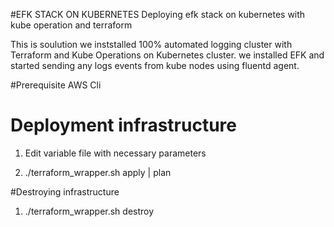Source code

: #EFK STACK ON KUBERNETES 
Deploying efk stack on kubernetes with kube operation and terraform 

This is soulution we inststalled 100% automated logging cluster with Terraform and Kube Operations on Kubernetes cluster. we installed EFK and started sending any logs events from kube nodes using fluentd agent.

#Prerequisite
AWS Cli

# Deployment infrastructure
1) Edit variable file with necessary parameters

2) ./terraform_wrapper.sh apply | plan 

#Destroying infrastructure

1) ./terraform_wrapper.sh destroy


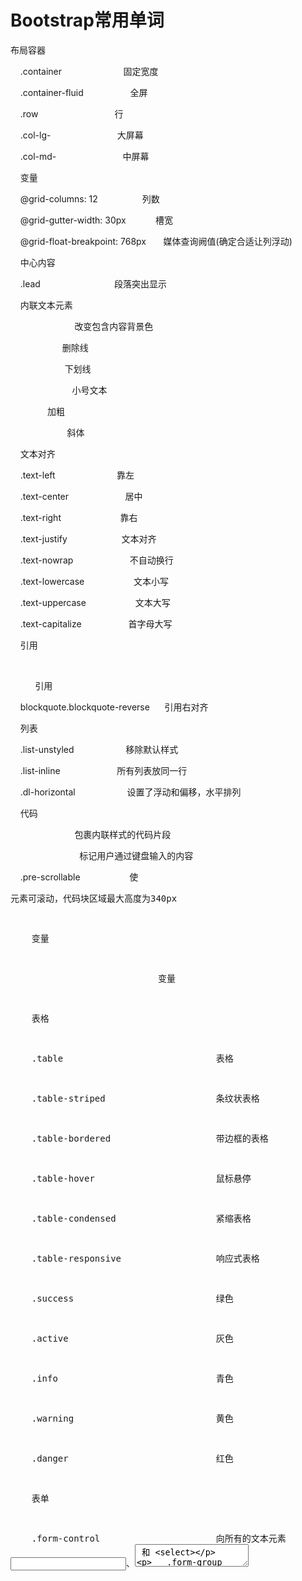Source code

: # Bootstrap常用单词

布局容器

    .container                         固定宽度

    .container-fluid                   全屏

    .row                               行

    .col-lg-                           大屏幕

    .col-md-                           中屏幕

    变量

    @grid-columns: 12                  列数

    @grid-gutter-width: 30px            槽宽

    @grid-float-breakpoint: 768px       媒体查询阙值(确定合适让列浮动)

    中心内容

    .lead                              段落突出显示

    内联文本元素

    <mark></mark>                      改变包含内容背景色

    <del></del><s></s>                 删除线

    <ins></ins><u></u>                  下划线

    <small></small>                     小号文本

    <strong></strong><b></b>           加粗

    <em></em><i></i>                   斜体

    文本对齐

    .text-left                         靠左

    .text-center                       居中

    .text-right                        靠右

    .text-justify                      文本对齐

    .text-nowrap                       不自动换行

    .text-lowercase                    文本小写

    .text-uppercase                    文本大写

    .text-capitalize                   首字母大写

    引用

    <blockquote></blockquote>          引用

    blockquote.blockquote-reverse      引用右对齐

    列表

    .list-unstyled                     移除默认样式

    .list-inline                       所有列表放同一行

    .dl-horizontal                     设置了浮动和偏移，水平排列

    代码

    <code></code>                      包裹内联样式的代码片段

    <kbd></kbd>                        标记用户通过键盘输入的内容

    .pre-scrollable                    使 <pre> 元素可滚动，代码块区域最大高度为340px

    变量

    <var></var>                        变量

    表格

    .table                             表格

    .table-striped                     条纹状表格

    .table-bordered                    带边框的表格

    .table-hover                       鼠标悬停

    .table-condensed                   紧缩表格

    .table-responsive                  响应式表格

    .success                           绿色

    .active                            灰色

    .info                              青色

    .warning                           黄色

    .danger                            红色

    表单

    .form-control                      向所有的文本元素 <input>、<textarea> 和 <select>

   .form-group                        表单

   .form-inline                       内联表单(向左对齐的，标签是并排的)

    <label for=""></label>             每个输入控件设置 label 标签，屏幕阅读器将正确识别

    .form-horizontal                   水平排列的表单

                text                   文本

                password               密码

                datetime               日期时间

                datatime-local         当地日期时间

                date                   日期

                month                  月

                time                   事件

    input       week                    周

                number                 数字

                email                  邮件

                url                    链接

                search                 搜索

                tel                    电话

                color                  颜色

                rows="3"               根据需要改变 rows 属性

    .checkbox                          多选框

    .radio                             单选框

    .checkbox-inline                   内联多选框

    .radio-inline                      内联单选框

    选择框(select)

    .form-control                      下拉菜单

    multiple="multiple"                允许用户选择多个选项

    .form-control-static               需要在一个水平表单内的表单标签后放置纯文本时，请在 <p> 上使用 class .form-control-static

    <fieldset></fieldset>              可以禁用 <fieldset> 中包含的所有控件

    .has-feedback                      为输入框添加额外的图标

    .form-control-feedback                 为输入框添加额外的图标子元素

    .sr-only                           隐藏表单控件的 <label> （而不是使用其它标签选项，如 aria-label 属性）， 一旦它被添加，Bootstrap 会自动调整图标的位置。

    按钮

    .btn                               按钮

    .btn-default                       默认样式

    .btn-primary                       原始按钮样式

    .btn-success                       绿色

    .btn-info                          青色

    .btn-warning                       黄色

    .btn-danger                        红色

    .btn-link                          链接式按钮

    .btn-block                         块级按钮(拉伸至父元素100%的宽度)

    .active                            激活状态

    .disabled                          禁用按钮

    图片

    .img-responsive                    响应式图片

    .img-rounded                       图片圆角

    .img-circle                        圆形图片

    .img-thumbnail                     缩略图/有边框

    辅助类

    .pull-left                         左浮动

    .pull-right                        右浮动

    .center-block                      水平居中

    .clearfix                          清除浮动

    .show                              强制元素显示

    .hidden                            强制元素隐藏

    .sr-only                           除了屏幕阅读器外，其他设备上隐藏元素

    .sr-only-focusable                 与 .sr-only 类结合使用，在元素获取焦点时显示(如：键盘操作的用户)

    .text-hide                         将页面元素所包含的文本内容替换为背景图

    .close                             显示关闭按钮

.caret                             显示下拉式功能

 

    下拉菜单

    .dropdown                              下拉菜单

    .dropdown-menu                         下拉选项

    .dropup                                上拉菜单

    .dropdown-toggle                       下拉菜单切换

    .dropdown-menu-right                   右对齐

    .dropdown-menu-left                    左对齐

    .dropdown-header                       标题

    .drivider                              分割线

    .disabled                              禁用项

    按钮组

    .btn-group                             按钮组

    .btn-toolbar                           多重按钮组

    .btn-group-vertical                    水平按钮组

    .btn-group-justified                   两端对齐排列的按钮组

    输入框组

    .input-group                           输入框组

    .input-group-addon                     单独一侧加控件

    .input-group-btn                       单独一侧加按钮

    导航元素

    .nav nav-tab                           标签页

    .nav nav-pills                         胶囊式标签页

    .nav nav-pills nav-stacked                胶囊式标签页以垂直方向堆叠排列的

    .nav-justified                         两端对齐的标签页

    .disabled                              禁用的标签页

    .tab-content                           与 .tab-pane 和 data-toggle="tab" (data-toggle="pill" ) 一同使用, 设置标签页对应的内容随标签的切换而更改

    .tab-pane                              与 .tab-content 和 data-toggle="tab" (data-toggle="pill")一同使用, 设置标签页对应的内容随标签的切换而更改

    导航条

    .navbar                               

    .navbar-defalut                        默认样式

    .navbar-toggle                         响应式导航栏

    .narbar-header                         导航栏头部

    .narbar-brand                          导航栏图标

    .navbar-form                           导航栏表单

    .navbar-btn                            导航栏按钮

    .navbar-text                           导航栏文本

    .navbar-link                           非导航的链接

    .navbar-left                           左对齐

    .navbar-right                          右对齐

    .navbar-fixed-top                      固定在顶部

    .navbar-fixed-botton                   固定在底部

    .navbar-static-top                     静态的顶部

    .navbar-inverse                        反色导航栏

    分页

    .pagination                           

    .disabled                              定义不可点击的链接

    .active                                指示当前的页面

    翻页

    .pager

    .previous                              上一页左对齐

    .next                                  下一页右对齐

    .disabled                              禁用

    面包屑导航

    .breadrumb                            

    标签

    .lable lable-default                   默认灰色标签

    .lable lable-primary                   蓝色标签

    .lable lable-success                   绿色标签

    .lable lable-info                      浅蓝色标签

    .lable lable-warning                   黄色标签

    .lable lable-danger                    红色标签

    徽章

    .badge                                

    巨幕

    .jumbotron                        

    页头

    .page-header                          

    缩略图

    .thumbnail                            

    警告框

    .alert alert-sccess                    绿色警告框

    .alert alert-info                      浅蓝色警告框

    .alert alert-warning                   黄色警告框

    .alert alert-danger                    红色警告框

    .alert-dismissible                     可关闭的警告框

    进度条

    .progress                             

    .progress-bar                          显示进度百分比

    .progress-bar-striped                  条纹进度条

    多媒体对象

    .media

    .media-left                            媒体左边内容

    .media-object                          媒体对象

    .media-body                            媒体主体

    .media-heading                         媒体标题

    .media-list                            媒体对象列表

    列表组

    .list-group

    .list-group-item                       列表组子元素

    面版

    .panel

    .panel-default                         默认面版

    .panel-body                            面版主体

    .panel-heading                         面版标题

    .panel-footer                          面版脚注

    嵌入内容

    .embed-responsive                     

.embed-responsive-item                    嵌入内容子元素
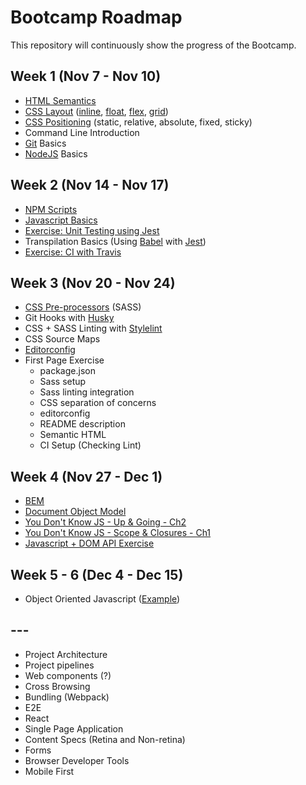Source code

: # Bootcamp Roadmap
This repository will continuously show the progress of the Bootcamp.

## Week 1 (Nov 7 - Nov 10)
- [HTML Semantics](https://developer.mozilla.org/en-US/docs/Glossary/Semantics)
- [CSS Layout](https://developer.mozilla.org/en-US/docs/Learn/CSS/CSS_layout/Introduction) ([inline](https://github.com/andrscrrn/hb-layout-inline), [float](https://github.com/andrscrrn/hb-layout-floats), [flex](https://github.com/andrscrrn/hb-layout-flexbox), [grid](https://github.com/andrscrrn/hb-layout-grid))
- [CSS Positioning](https://developer.mozilla.org/en-US/docs/Web/CSS/position) (static, relative, absolute, fixed, sticky)
- Command Line Introduction
- [Git](https://git-scm.com/) Basics
- [NodeJS](https://nodejs.org/en/) Basics

## Week 2 (Nov 14 - Nov 17)
- [NPM Scripts](https://docs.npmjs.com/misc/scripts)
- [Javascript Basics](https://github.com/getify/You-Dont-Know-JS/blob/master/up%20&%20going/README.md#you-dont-know-js-up--going)
- [Exercise: Unit Testing using Jest](https://github.com/andrscrrn/hb-javascript-test-101)
- Transpilation Basics (Using [Babel](https://babeljs.io/) with [Jest](https://facebook.github.io/jest/))
- [Exercise: CI with Travis](https://github.com/andrscrrn/hb-javascript-test-101)

## Week 3 (Nov 20 - Nov 24)
- [CSS Pre-processors](https://github.com/andrscrrn/hb-layout-flexbox) (SASS)
- Git Hooks with [Husky](https://www.npmjs.com/package/husky)
- CSS + SASS Linting with [Stylelint](https://github.com/stylelint/stylelint)
- CSS Source Maps
- [Editorconfig](http://editorconfig.org/)
- First Page Exercise
  - package.json
  - Sass setup
  - Sass linting integration
  - CSS separation of concerns
  - editorconfig
  - README description
  - Semantic HTML
  - CI Setup (Checking Lint)

## Week 4 (Nov 27 - Dec 1)
- [BEM](https://css-tricks.com/bem-101/)
- [Document Object Model](https://developer.mozilla.org/en-US/docs/Web/API/Document_Object_Model)
- [You Don't Know JS - Up & Going - Ch2](https://github.com/getify/You-Dont-Know-JS/blob/master/up%20%26%20going/ch2.md)
- [You Don't Know JS - Scope & Closures - Ch1](https://github.com/getify/You-Dont-Know-JS/blob/master/scope%20%26%20closures/ch1.md)
- [Javascript + DOM API Exercise](https://github.com/andrscrrn/hb-week4-js-dom)

## Week 5 - 6 (Dec 4 - Dec 15)
- Object Oriented Javascript ([Example](https://github.com/andrscrrn/hb-week4-js-dom))

## ---
- Project Architecture
- Project pipelines
- Web components (?)
- Cross Browsing
- Bundling (Webpack)
- E2E
- React
- Single Page Application
- Content Specs (Retina and Non-retina)
- Forms
- Browser Developer Tools
- Mobile First
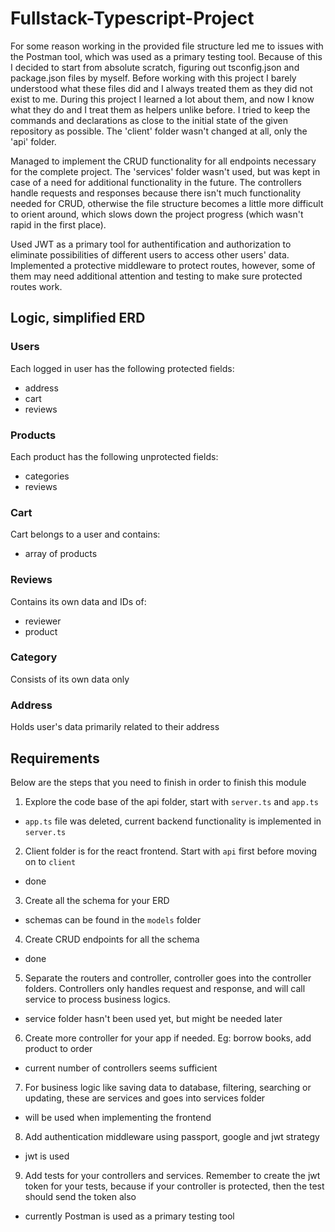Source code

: # Fullstack-Typescript-Project

For some reason working in the provided file structure led me to issues with the Postman tool, which was used as a primary testing tool. Because of this I decided to start from absolute scratch, figuring out tsconfig.json and package.json files by myself. Before working with this project I barely understood what these files did and I always treated them as they did not exist to me. During this project I learned a lot about them, and now I know what they do and I treat them as helpers unlike before. I tried to keep the commands and declarations as close to the initial state of the given repository as possible. The 'client' folder wasn't changed at all, only the 'api' folder.<br>

Managed to implement the CRUD functionality for all endpoints necessary for the complete project. The 'services' folder wasn't used, but was kept in case of a need for additional functionality in the future. The controllers handle requests and responses because there isn't much functionality needed for CRUD, otherwise the file structure becomes a little more difficult to orient around, which slows down the project progress (which wasn't rapid in the first place).<br>

Used JWT as a primary tool for authentification and authorization to eliminate possibilities of different users to access other users' data. Implemented a protective middleware to protect routes, however, some of them may need additional attention and testing to make sure protected routes work.

## Logic, simplified ERD

### Users
Each logged in user has the following protected fields:
- address
- cart
- reviews

### Products
Each product has the following unprotected fields:
- categories
- reviews

### Cart
Cart belongs to a user and contains:
- array of products

### Reviews
Contains its own data and IDs of:
- reviewer
- product

### Category
Consists of its own data only

### Address
Holds user's data primarily related to their address

## Requirements

Below are the steps that you need to finish in order to finish this module

1. Explore the code base of the api folder, start with `server.ts` and `app.ts`
- `app.ts` file was deleted, current backend functionality is implemented in `server.ts`
2. Client folder is for the react frontend. Start with `api` first before moving on to `client`
- done
3. Create all the schema for your ERD
- schemas can be found in the `models` folder
4. Create CRUD endpoints for all the schema
- done
5. Separate the routers and controller, controller goes into the controller folders. Controllers only handles request and response, and will call service to process business logics.
- service folder hasn't been used yet, but might be needed later
6. Create more controller for your app if needed. Eg: borrow books, add product to order
- current number of controllers seems sufficient <br>
7. For business logic like saving data to database, filtering, searching or updating, these are services and goes into services folder
- will be used when implementing the frontend
8. Add authentication middleware using passport, google and jwt strategy
- jwt is used
9. Add tests for your controllers and services. Remember to create the jwt token for your tests, because if your controller is protected, then the test should send the token also
- currently Postman is used as a primary testing tool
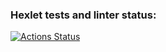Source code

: ### Hexlet tests and linter status:
[![Actions Status](https://github.com/MikiHousse/js-react-developer-project-12/workflows/hexlet-check/badge.svg)](https://github.com/MikiHousse/js-react-developer-project-12/actions)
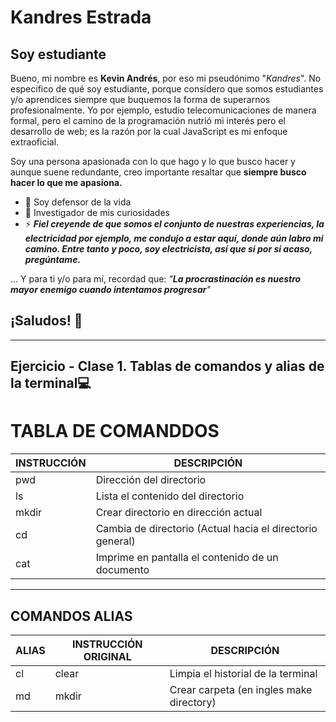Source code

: # Kandres Estrada

## Soy estudiante

Bueno, mi nombre es **Kevin Andrés**, por eso mi pseudónimo "_Kandres_". No especifico de qué soy estudiante, porque considero que somos estudiantes y/o aprendices siempre que buquemos la forma de superarnos profesionalmente. Yo por ejemplo, estudio telecomunicaciones de manera formal, pero el camino de la programación nutrió mi interés  pero el desarrollo de web; es la razón por la cual JavaScript es mi enfoque extraoficial. 

Soy una persona apasionada con lo que hago y lo que busco hacer y aunque suene redundante, creo importante resaltar que **siempre busco hacer lo que me apasiona.**


- 🌱 Soy defensor de la vida
- 🔭 Investigador de mis curiosidades
- ⚡ ***Fiel creyende de que somos el conjunto de nuestras experiencias, la electricidad por ejemplo, me condujo a estar aquí, donde aún labro mi camino. Entre tanto y poco, soy **electricista**, así que si por si acaso, pregúntame.***

... Y para ti y/o para mí, recordad que: _"**La procrastinación es nuestro mayor enemigo cuando intentamos progresar**"_


## ¡Saludos! 👋

----

## Ejercicio - Clase 1. Tablas de comandos y alias de la terminal💻

# TABLA DE COMANDDOS

INSTRUCCIÓN | DESCRIPCIÓN
---         | ---
pwd         | Dirección del directorio
ls          | Lista el contenido del directorio
mkdir       | Crear directorio en dirección actual
cd          | Cambia de directorio (Actual hacia el directorio general)
cat         | Imprime en pantalla el contenido de un documento

---------

## COMANDOS ALIAS

ALIAS | INSTRUCCIÓN ORIGINAL | DESCRIPCIÓN
---   | ---                  |--- 
cl    | clear                | Limpia el historial de la terminal
md | mkdir | Crear carpeta (en ingles make directory)

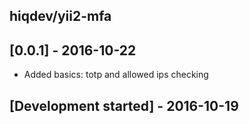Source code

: hiqdev/yii2-mfa
---------------

## [0.0.1] - 2016-10-22

- Added basics: totp and allowed ips checking

## [Development started] - 2016-10-19
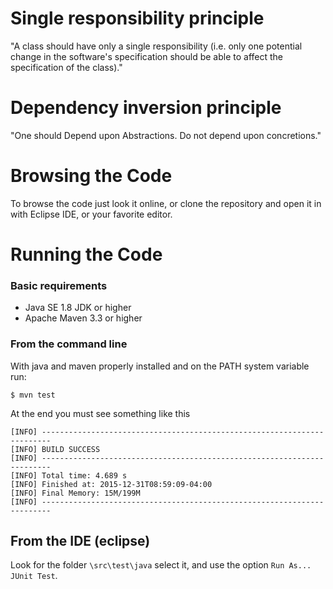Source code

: # Single responsibility principle
"A class should have only a single responsibility (i.e. only one potential change in the software's specification  should be able to affect the specification of the class)."

# Dependency inversion principle
"One should Depend upon Abstractions. Do not depend upon concretions."

# Browsing the Code
To browse the code just look it online, or clone the repository and open it in with Eclipse IDE, or your favorite editor.

# Running the Code
### Basic requirements
- Java SE 1.8 JDK or higher 
- Apache Maven 3.3 or higher

### From the command line
With java and maven properly installed and on the PATH system variable run:

    $ mvn test

At the end you must see something like this

    [INFO] ------------------------------------------------------------------------
    [INFO] BUILD SUCCESS
    [INFO] ------------------------------------------------------------------------
    [INFO] Total time: 4.689 s
    [INFO] Finished at: 2015-12-31T08:59:09-04:00
    [INFO] Final Memory: 15M/199M
    [INFO] ------------------------------------------------------------------------


## From the IDE (eclipse)
Look for the folder `\src\test\java` select it, and use the option `Run As... JUnit Test`.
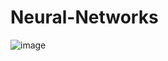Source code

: # Neural-Networks
![image](https://user-images.githubusercontent.com/59665707/125332716-32e7f400-e36b-11eb-9c66-bc26aba4b11f.png)

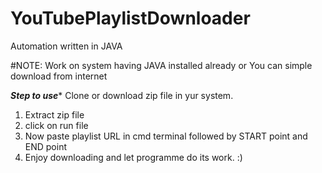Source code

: # YouTubePlaylistDownloader
Automation written in JAVA


#NOTE: Work on system having JAVA installed already or You can simple download from internet

*********Step to use**********
Clone or download zip file in yur system.
1. Extract zip file 
2. click on run file
3. Now paste playlist URL in cmd terminal followed by START point and END point
4. Enjoy downloading and let programme do its work. :)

Your goal: Lines with the string "installed": pick each one out of the material and return it.

Answer area:
This is soulution we inststalled 100% automated logging cluster with Terraform and Kube Operations on Kubernetes cluster. we installed EFK and started sending any logs events from kube nodes using fluentd agent.
With java and maven properly installed and on the PATH system variable run:
#NOTE: Work on system having JAVA installed already or You can simple download from internet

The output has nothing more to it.